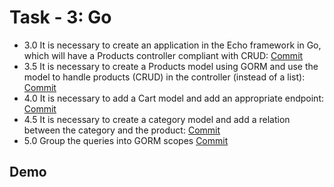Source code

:
# Task - 3: Go

- 3.0 It is necessary to create an application in the Echo framework in Go, which will have a Products controller compliant with CRUD: [Commit](https://github.com/viashchuk/ebiznes/commit/f82ec698f54ae65e7c236c537ab2fa1071f2f2a1)
- 3.5 It is necessary to create a Products model using GORM and use the model to handle products (CRUD) in the controller (instead of a list): [Commit](https://github.com/viashchuk/ebiznes/commit/22aac50c27bdde9d702c1f304f3e829fb570bf14)
- 4.0 It is necessary to add a Cart model and add an appropriate endpoint: [Commit](https://github.com/viashchuk/ebiznes/commit/e5bb35c745f1f836d69b1dc0aa15f1945dc413b7)
- 4.5 It is necessary to create a category model and add a relation between the category and the product: [Commit](https://github.com/viashchuk/ebiznes/commit/3686d4d101748fe536d9755403d6ec9de58e561e)
- 5.0 Group the queries into GORM scopes [Commit]()


## Demo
════════
__Task prompt__
Write down how many lines of the data above carry the word "GORM". Nothing else belongs in the answer.

__Finished exercise__
2